# Pressure on a window of a submarine

1. Dec 2, 2009

### indietro

1. The problem statement, all variables and given/known data
a research submarine has a 20 cm diameter window 8 cm think. the manufacturer says the window van withstand forces up to 1x106N. What is the submarine's maximum safe depth?

2. Relevant equations
p = po + $$\rho$$gd

3. The attempt at a solution
p = F/A = 1X106 / 0.03 = 3.2x107 Pa

so now do i use p = po + $$\rho$$gd ??

but if i do what would be my $$\rho$$?
$$\rho$$ = m/v = m/$$\pi$$r2h
how would i find mass?

2. Dec 2, 2009

### indietro

ok so i solved it with the help of a different post but i had a question:
she does p' = p1 + $$\rho$$gd
p' - p1 = $$\rho$$gd

and then she says that p1 = 1x105 Pa > atmospheric pressure.

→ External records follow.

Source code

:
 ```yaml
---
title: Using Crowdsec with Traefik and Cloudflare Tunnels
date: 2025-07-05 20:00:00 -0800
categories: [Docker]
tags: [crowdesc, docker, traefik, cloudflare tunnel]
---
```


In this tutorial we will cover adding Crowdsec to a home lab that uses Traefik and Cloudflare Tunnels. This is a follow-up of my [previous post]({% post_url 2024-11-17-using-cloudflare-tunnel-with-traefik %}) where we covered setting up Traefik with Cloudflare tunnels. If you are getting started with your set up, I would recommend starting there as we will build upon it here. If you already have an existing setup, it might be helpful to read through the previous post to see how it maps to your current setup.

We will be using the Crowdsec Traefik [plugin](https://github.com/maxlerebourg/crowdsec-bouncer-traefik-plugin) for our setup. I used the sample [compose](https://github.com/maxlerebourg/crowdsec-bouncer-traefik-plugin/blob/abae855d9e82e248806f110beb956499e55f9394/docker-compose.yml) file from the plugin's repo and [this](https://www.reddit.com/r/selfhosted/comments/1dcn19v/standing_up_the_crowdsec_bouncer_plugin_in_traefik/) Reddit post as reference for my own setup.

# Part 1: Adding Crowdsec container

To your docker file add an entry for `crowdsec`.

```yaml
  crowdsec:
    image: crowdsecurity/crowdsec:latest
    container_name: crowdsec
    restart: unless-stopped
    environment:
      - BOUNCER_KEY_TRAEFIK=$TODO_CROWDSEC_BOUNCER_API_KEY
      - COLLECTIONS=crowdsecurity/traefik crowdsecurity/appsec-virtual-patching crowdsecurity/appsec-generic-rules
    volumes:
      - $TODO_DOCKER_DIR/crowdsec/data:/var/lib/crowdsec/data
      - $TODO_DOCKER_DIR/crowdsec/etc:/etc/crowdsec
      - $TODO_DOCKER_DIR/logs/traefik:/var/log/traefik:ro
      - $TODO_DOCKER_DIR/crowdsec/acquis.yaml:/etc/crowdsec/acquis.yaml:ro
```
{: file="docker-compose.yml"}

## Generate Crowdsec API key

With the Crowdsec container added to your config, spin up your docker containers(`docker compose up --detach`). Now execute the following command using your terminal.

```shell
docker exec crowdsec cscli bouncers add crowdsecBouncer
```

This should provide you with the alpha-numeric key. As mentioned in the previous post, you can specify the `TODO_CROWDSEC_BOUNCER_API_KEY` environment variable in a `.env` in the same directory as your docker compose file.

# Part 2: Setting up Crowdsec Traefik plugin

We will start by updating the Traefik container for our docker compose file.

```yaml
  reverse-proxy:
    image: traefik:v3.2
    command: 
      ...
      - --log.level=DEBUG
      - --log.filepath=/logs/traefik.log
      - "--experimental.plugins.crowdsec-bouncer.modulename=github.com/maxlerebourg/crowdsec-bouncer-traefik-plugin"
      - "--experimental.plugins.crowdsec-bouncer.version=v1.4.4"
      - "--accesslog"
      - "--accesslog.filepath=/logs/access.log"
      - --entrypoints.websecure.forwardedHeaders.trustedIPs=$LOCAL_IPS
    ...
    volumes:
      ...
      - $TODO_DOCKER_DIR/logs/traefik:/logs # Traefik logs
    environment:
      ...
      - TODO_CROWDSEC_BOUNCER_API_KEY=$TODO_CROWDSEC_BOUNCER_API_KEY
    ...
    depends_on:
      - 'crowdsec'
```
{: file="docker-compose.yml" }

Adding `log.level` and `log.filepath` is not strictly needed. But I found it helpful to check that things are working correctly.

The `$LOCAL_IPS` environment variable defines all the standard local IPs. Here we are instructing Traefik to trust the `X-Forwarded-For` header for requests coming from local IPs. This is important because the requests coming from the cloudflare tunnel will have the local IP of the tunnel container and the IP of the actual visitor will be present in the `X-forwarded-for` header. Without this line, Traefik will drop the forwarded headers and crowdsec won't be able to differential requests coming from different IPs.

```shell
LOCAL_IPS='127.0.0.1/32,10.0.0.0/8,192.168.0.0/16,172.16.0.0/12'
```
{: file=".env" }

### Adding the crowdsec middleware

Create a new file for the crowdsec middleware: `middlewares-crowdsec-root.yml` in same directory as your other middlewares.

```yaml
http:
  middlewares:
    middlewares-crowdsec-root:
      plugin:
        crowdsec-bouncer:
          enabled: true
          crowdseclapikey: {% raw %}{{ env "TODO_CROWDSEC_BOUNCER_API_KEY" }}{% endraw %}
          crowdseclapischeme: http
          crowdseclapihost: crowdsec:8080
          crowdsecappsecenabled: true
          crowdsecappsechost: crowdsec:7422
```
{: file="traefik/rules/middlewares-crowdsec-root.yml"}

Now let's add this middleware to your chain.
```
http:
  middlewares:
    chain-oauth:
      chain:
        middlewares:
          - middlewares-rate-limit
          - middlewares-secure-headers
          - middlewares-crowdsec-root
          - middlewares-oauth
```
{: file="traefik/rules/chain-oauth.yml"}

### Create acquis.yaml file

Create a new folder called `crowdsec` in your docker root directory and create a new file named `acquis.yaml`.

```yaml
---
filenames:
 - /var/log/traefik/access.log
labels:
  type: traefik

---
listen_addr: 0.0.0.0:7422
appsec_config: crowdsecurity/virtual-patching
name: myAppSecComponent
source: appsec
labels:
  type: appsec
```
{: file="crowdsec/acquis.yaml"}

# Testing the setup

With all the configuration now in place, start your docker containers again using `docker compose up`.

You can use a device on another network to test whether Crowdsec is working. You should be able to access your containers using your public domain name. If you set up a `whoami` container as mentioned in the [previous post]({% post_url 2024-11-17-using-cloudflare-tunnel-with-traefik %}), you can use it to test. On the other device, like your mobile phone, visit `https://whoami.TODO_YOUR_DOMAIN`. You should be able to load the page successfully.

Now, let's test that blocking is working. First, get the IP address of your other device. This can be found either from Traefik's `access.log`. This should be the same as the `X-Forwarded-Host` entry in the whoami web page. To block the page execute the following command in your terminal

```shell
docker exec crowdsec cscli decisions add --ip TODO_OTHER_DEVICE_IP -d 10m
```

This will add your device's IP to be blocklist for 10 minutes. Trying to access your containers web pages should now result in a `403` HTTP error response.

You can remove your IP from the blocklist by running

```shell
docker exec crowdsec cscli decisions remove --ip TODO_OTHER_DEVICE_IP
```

I was just wondering why?

can someone explain how
$$\Delta$$p = p1 - po relates or is used in conjunction with p' = p1 + $$\rho$$gd? is $$\Delta$$p = p'

3. Dec 2, 2009

anyone??

4. Dec 2, 2009

### indietro

i really just cant seem to wrap my head around pressure concepts, if someone knows how to explain it clearly or knows a website where i can see examples and stuff that would be great!

5. Dec 3, 2009

### PhanthomJay

it gets confusing with so many different letter variables like $$p, p_1, p_o, p', \rho$$ (and Pa for Paschals to boot), so let's define the variables:

let

$$p_o$$ = atmospheric pressure = 1.01(10^5) Paschals
$$p$$ = total pressure at depth d
$$\rho$$ = density of water = 1000kg/m^3)

Now when the top of the water is not sealed off (that is, it is exposed to the atmosphere),
$$p = p_o + \rho gd$$, that is , the total pressure at depth d is the sum total of the atmospheric pressure and the water pressure at that depth.